• Unit 3: Kinematics in Two Dimensions

    Most motion in nature follows curved paths rather than straight lines. Motion along a curved path on a flat surface or a plane is two-dimensional and thus described by two-dimensional kinematics. Two-dimensional kinematics is a simple extension of the one-dimensional kinematics covered in the previous unit. This simple extension will allow us to apply physics to many more situations and it will also yield unexpected insights into nature.

    Completing this unit should take you approximately 5 hours.

    • 3.1: Introduction to Kinematics in Two Dimensions using Vectors

      Two-dimensional kinematics is surprisingly easy. They are similar to one-dimensional problems, due to our coordinate system. Notice that coordinate systems have perpendicular axes, and motion along the two axes is independent from each other. So, the physics or math that helps us solve for an object's motion in the x−direction does not influence its motion in the y−direction. Solving for two-dimensional motion is like solving for one-dimensional motion twice!

    • 3.2: Adding and Subtracting Vectors

      When adding or subtracting vectors, we can follow many of the rules we learned in math class about non-vector numbers. Vector addition follows the commutative property, which means the order of addition does not matter. Vector addition also follows the associative property, which means it does not matter which vector is first when vectors are being added.

      One way to add or subtract vectors is to do so graphically. The graphical method for adding and subtracting vectors is called the head-to-tail method. When adding vectors using this method, use these steps:

      1. Draw the first vector starting from the tail, or starting point of the vector, to its head, or ending point (arrow) of the vector.
      2. Begin the second vector by putting its tail at the head of the first vector.
      3. Finally, draw a line from the tail of the first vector to the head of the second vector.

      The vector that results is the resultant vector, or the solution to the vector addition problem. To determine the magnitude of the resultant vector, measure it with a ruler.
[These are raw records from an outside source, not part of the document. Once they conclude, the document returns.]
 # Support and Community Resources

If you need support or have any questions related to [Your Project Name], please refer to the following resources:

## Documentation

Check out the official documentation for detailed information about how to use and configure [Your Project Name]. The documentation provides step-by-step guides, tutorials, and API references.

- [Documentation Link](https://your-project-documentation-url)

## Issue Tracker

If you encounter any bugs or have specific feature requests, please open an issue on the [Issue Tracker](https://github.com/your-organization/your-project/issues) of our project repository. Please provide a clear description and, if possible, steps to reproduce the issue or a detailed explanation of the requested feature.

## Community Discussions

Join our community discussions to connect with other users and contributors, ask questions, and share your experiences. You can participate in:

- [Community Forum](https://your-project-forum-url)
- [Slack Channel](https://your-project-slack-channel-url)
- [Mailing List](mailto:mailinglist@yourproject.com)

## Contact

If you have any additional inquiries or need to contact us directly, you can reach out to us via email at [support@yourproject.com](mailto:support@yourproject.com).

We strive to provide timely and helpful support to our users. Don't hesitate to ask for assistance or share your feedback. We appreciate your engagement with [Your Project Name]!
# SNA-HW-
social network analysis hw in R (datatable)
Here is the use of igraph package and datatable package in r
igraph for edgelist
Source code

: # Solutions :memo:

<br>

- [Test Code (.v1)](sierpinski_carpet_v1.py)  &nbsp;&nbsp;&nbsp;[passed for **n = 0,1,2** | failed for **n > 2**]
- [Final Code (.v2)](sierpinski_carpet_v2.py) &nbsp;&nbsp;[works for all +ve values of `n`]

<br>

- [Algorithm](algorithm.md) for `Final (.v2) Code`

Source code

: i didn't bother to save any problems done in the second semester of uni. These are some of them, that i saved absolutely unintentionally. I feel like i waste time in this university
To determine the direction of the resultant vector, use a protractor to determine the angle from one of the axes. When subtracting vectors graphically, consider the vector that is being subtracted as negative. That means the direction of the vector being subtracted is flipped so it points in the opposite direction. The head-to-tail process is the same as it is for addition.
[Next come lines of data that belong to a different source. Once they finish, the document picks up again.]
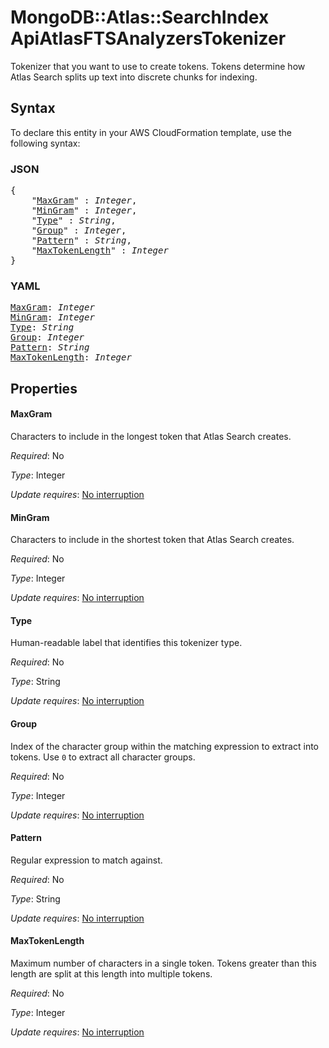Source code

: # MongoDB::Atlas::SearchIndex ApiAtlasFTSAnalyzersTokenizer

Tokenizer that you want to use to create tokens. Tokens determine how Atlas Search splits up text into discrete chunks for indexing.

## Syntax

To declare this entity in your AWS CloudFormation template, use the following syntax:

### JSON

<pre>
{
    "<a href="#maxgram" title="MaxGram">MaxGram</a>" : <i>Integer</i>,
    "<a href="#mingram" title="MinGram">MinGram</a>" : <i>Integer</i>,
    "<a href="#type" title="Type">Type</a>" : <i>String</i>,
    "<a href="#group" title="Group">Group</a>" : <i>Integer</i>,
    "<a href="#pattern" title="Pattern">Pattern</a>" : <i>String</i>,
    "<a href="#maxtokenlength" title="MaxTokenLength">MaxTokenLength</a>" : <i>Integer</i>
}
</pre>

### YAML

<pre>
<a href="#maxgram" title="MaxGram">MaxGram</a>: <i>Integer</i>
<a href="#mingram" title="MinGram">MinGram</a>: <i>Integer</i>
<a href="#type" title="Type">Type</a>: <i>String</i>
<a href="#group" title="Group">Group</a>: <i>Integer</i>
<a href="#pattern" title="Pattern">Pattern</a>: <i>String</i>
<a href="#maxtokenlength" title="MaxTokenLength">MaxTokenLength</a>: <i>Integer</i>
</pre>

## Properties

#### MaxGram

Characters to include in the longest token that Atlas Search creates.

_Required_: No

_Type_: Integer

_Update requires_: [No interruption](https://docs.aws.amazon.com/AWSCloudFormation/latest/UserGuide/using-cfn-updating-stacks-update-behaviors.html#update-no-interrupt)

#### MinGram

Characters to include in the shortest token that Atlas Search creates.

_Required_: No

_Type_: Integer

_Update requires_: [No interruption](https://docs.aws.amazon.com/AWSCloudFormation/latest/UserGuide/using-cfn-updating-stacks-update-behaviors.html#update-no-interrupt)

#### Type

Human-readable label that identifies this tokenizer type.

_Required_: No

_Type_: String

_Update requires_: [No interruption](https://docs.aws.amazon.com/AWSCloudFormation/latest/UserGuide/using-cfn-updating-stacks-update-behaviors.html#update-no-interrupt)

#### Group

Index of the character group within the matching expression to extract into tokens. Use `0` to extract all character groups.

_Required_: No

_Type_: Integer

_Update requires_: [No interruption](https://docs.aws.amazon.com/AWSCloudFormation/latest/UserGuide/using-cfn-updating-stacks-update-behaviors.html#update-no-interrupt)

#### Pattern

Regular expression to match against.

_Required_: No

_Type_: String

_Update requires_: [No interruption](https://docs.aws.amazon.com/AWSCloudFormation/latest/UserGuide/using-cfn-updating-stacks-update-behaviors.html#update-no-interrupt)

#### MaxTokenLength

Maximum number of characters in a single token. Tokens greater than this length are split at this length into multiple tokens.

_Required_: No

_Type_: Integer

_Update requires_: [No interruption](https://docs.aws.amazon.com/AWSCloudFormation/latest/UserGuide/using-cfn-updating-stacks-update-behaviors.html#update-no-interrupt)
    • 3.3. Adding Vectors Analytically: Determining the Components, Magnitude, and Direction of a Vector

      We can also use analytical methods to add and subtract vectors. Analytical methods use trigonometry to solve vector addition and subtraction. While we still use arrows to represent vectors, analytical methods reduce the measurement errors that can occur with graphical (head-to-tail) methods.
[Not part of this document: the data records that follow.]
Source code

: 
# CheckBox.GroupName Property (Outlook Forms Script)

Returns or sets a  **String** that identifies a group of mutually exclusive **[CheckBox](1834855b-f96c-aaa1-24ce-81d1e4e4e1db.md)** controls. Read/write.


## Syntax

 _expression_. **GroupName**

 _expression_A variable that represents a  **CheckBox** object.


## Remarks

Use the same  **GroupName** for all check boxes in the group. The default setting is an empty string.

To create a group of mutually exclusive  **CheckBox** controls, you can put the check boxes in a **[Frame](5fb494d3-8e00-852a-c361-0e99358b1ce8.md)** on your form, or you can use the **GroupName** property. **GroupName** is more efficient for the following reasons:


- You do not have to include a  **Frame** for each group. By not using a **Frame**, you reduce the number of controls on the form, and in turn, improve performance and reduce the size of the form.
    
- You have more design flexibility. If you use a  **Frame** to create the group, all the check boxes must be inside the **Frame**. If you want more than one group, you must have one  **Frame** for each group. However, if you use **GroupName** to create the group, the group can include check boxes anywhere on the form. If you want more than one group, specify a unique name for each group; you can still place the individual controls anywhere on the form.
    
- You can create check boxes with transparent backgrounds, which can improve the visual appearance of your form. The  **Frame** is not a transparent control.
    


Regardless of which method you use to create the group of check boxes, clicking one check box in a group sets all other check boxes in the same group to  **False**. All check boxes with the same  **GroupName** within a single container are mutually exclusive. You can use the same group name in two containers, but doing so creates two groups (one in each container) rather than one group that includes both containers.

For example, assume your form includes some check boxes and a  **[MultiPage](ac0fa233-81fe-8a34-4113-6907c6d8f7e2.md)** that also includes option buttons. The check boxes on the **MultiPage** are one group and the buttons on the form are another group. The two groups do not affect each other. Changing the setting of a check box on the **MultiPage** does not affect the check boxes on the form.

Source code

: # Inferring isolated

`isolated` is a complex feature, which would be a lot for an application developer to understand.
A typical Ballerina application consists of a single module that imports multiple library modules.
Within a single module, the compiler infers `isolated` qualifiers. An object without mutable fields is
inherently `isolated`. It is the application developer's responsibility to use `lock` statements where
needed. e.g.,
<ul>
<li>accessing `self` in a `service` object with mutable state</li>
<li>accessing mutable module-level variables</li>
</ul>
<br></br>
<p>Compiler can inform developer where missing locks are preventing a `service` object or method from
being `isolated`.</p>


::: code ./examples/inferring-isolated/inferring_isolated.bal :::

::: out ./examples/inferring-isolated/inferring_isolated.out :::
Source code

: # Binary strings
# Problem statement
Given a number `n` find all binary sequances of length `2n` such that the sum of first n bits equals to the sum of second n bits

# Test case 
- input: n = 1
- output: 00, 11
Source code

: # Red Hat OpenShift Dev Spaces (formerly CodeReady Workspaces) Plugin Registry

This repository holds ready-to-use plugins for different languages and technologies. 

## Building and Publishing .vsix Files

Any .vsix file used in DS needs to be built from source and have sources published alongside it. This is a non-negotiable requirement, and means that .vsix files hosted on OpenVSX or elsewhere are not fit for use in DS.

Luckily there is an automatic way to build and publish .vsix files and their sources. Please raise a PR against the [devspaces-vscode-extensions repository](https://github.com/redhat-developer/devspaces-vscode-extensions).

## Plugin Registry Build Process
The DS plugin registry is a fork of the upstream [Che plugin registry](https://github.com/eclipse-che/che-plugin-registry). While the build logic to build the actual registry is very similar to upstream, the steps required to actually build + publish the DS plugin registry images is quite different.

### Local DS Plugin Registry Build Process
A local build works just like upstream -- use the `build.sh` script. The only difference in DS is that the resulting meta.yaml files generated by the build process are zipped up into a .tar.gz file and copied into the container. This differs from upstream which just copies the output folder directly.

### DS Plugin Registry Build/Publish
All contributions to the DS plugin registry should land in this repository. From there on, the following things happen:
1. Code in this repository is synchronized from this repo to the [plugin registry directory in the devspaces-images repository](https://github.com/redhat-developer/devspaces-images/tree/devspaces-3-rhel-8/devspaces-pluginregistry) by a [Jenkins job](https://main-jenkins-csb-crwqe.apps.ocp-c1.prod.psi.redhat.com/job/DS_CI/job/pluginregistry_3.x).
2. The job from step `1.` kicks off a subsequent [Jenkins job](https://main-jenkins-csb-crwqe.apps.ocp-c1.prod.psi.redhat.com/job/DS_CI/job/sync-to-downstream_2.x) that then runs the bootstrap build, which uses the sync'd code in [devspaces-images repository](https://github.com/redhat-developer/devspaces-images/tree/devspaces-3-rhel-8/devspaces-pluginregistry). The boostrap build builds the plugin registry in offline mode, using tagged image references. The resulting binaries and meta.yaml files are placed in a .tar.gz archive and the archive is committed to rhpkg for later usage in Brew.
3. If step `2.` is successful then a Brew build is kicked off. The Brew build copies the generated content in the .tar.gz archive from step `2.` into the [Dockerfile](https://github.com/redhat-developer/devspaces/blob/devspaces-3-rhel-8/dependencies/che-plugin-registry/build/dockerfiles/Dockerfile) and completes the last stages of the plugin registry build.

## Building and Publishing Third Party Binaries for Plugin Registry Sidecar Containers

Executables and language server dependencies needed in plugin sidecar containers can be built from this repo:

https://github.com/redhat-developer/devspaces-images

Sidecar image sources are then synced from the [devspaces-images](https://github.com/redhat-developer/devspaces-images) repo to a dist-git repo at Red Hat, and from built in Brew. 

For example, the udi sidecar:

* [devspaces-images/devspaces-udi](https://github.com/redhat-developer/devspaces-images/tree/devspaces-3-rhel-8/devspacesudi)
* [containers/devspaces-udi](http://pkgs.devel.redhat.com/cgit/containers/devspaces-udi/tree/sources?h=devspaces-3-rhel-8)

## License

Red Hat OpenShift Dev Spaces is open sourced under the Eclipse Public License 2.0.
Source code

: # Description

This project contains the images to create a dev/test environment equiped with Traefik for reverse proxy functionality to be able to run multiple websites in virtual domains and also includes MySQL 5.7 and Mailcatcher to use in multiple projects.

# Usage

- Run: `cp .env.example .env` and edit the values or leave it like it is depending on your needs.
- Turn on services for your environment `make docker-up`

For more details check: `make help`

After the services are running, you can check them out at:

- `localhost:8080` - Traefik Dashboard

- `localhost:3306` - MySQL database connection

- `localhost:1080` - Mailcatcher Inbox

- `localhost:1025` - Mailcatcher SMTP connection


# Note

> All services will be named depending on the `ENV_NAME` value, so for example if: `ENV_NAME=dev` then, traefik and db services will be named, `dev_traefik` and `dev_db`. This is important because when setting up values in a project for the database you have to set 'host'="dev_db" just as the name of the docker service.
    • 3.4: Projectile Motion and Trajectory

      Often, physics problems occur on the surface of the Earth, such as footballs being kicked, rockets being fired, and daredevils riding their motorcycles off cliffs. This means that the y-component of these two-dimensional motions involve acceleration pointing downward while the x-component does not have any acceleration. We call these types of motion projectile motion.

      We define projectile motion as the motion of a thrown object that only feels the acceleration of gravity. The projectile is the object being thrown; the trajectory is the path the object takes when it is thrown.

      We need to use the kinematic equations we learned in Unit 2 of this course to calculate projectile motion, for each of the two-dimensions separately. Note that we assume there is no air resistance when we perform projectile motion calculations – so gravity is the only force acting on the projectile.